Ki-Sunck Han, il coreano aggrappato al marciapiedi della stazione nella metropolitana di New York in attesa di essere travolto e ucciso dal treno in arrivo sotto lo sguardo di un fotoreporter intento a riprendere la scena, evoca lo scatto di Kevin Carter che fissa l’immagine di una donna sudanese allo stremo delle forze e sul punto di morire di fame e di stenti, osservata a distanza da un avvoltoio.
L’orrore consiste non tanto o non solamente nella scena della morte in diretta, quanto nella indifferenza della folla che assiste passiva senza intervenire e si assiepa a tragedia avvenuta attorno al corpo martoriato con morbosa curiosità riprendendo la scena con i telefonini, e nel cinismo del reporter che, tra scegliere di impiegare il tempo disponibile per tentare di salvare un suo simile o impiegarlo per scattare 59 fotogrammi che gli avrebbero consegnato un macabro scoop, non ha avuto esitazioni, ha privilegiato lo scoop. E’ l’orrore di una umanità perduta che respinge gli impulsi dei neuroni specchio e abdica alla propria natura barattandola con le oscene esigenze di un mercato privo di scrupoli e di ancoraggi morali.

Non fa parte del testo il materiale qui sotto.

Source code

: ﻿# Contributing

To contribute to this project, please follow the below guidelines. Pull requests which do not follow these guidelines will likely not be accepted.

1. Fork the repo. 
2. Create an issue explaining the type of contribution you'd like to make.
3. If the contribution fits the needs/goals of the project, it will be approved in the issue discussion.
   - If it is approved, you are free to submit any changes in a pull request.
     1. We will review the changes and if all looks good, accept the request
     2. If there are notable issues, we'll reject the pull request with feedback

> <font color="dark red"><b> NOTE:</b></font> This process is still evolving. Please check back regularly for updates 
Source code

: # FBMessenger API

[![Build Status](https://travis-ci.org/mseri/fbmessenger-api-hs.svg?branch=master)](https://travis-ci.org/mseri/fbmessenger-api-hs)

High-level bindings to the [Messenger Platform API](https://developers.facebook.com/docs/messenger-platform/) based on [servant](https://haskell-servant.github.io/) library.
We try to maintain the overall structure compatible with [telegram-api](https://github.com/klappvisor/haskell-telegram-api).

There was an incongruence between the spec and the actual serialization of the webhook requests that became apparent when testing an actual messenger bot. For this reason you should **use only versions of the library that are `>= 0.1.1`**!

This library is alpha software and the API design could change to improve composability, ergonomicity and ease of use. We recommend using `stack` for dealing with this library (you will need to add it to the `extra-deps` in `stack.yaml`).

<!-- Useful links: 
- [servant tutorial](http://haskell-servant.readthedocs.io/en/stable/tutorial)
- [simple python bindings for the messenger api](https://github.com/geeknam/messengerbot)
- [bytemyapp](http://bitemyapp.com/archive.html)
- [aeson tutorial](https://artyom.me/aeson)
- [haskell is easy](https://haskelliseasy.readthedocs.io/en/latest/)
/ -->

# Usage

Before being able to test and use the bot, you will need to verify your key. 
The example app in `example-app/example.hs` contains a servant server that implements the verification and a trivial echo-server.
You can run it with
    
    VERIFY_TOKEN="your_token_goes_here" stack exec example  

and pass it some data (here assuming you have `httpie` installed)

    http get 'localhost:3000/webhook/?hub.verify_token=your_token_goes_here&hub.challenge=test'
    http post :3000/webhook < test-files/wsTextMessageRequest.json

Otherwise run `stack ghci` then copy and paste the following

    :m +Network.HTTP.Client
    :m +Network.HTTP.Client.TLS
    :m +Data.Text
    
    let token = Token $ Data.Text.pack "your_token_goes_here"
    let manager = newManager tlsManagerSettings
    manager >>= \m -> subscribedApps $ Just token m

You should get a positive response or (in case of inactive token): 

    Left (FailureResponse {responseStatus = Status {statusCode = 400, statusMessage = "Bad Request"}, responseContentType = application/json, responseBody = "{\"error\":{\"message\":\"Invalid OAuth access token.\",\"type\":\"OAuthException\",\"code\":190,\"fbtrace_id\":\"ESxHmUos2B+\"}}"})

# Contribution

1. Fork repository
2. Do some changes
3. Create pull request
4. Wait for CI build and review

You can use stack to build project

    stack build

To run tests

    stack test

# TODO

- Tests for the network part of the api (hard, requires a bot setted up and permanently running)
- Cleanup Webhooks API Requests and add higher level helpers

Bene ha fotografato questa nuova frontiera disumana David Carr sul New York Times parlando di “eunuchi morali che non intervengono quando il pericolo o il male si materializzano davanti a loro e segretamente tifano perché il peggio accada”. La cronaca quotidiana purtroppo dissemina il proprio cammino di episodi di cannibalismo che pur non producendo gli effetti sconvolgenti di una morte in diretta, tuttavia falcidiano ugualmente vite umane in nome di malintesi miti da celebrare. Avviene con il diritto di cronaca che sacrifica ab origine l’onorabilità degli indagati facendo della macelleria mediatica senza preoccuparsi più di tanto della obbiettività della informazione se in ballo c’è l’occasione di cavalcare il giacobinismo della gente e lucrare su notizie commercialmente redditizie.
Meno spietati del reporter del New York Post ma altrettanto efficaci nel causare vittime, i talebani dell’informazione, poietici reificanti di verità contraffatte, proliferano lasciando ogni giorno sul terreno vite irrimediabilmente segnate e reputazioni sfregiate.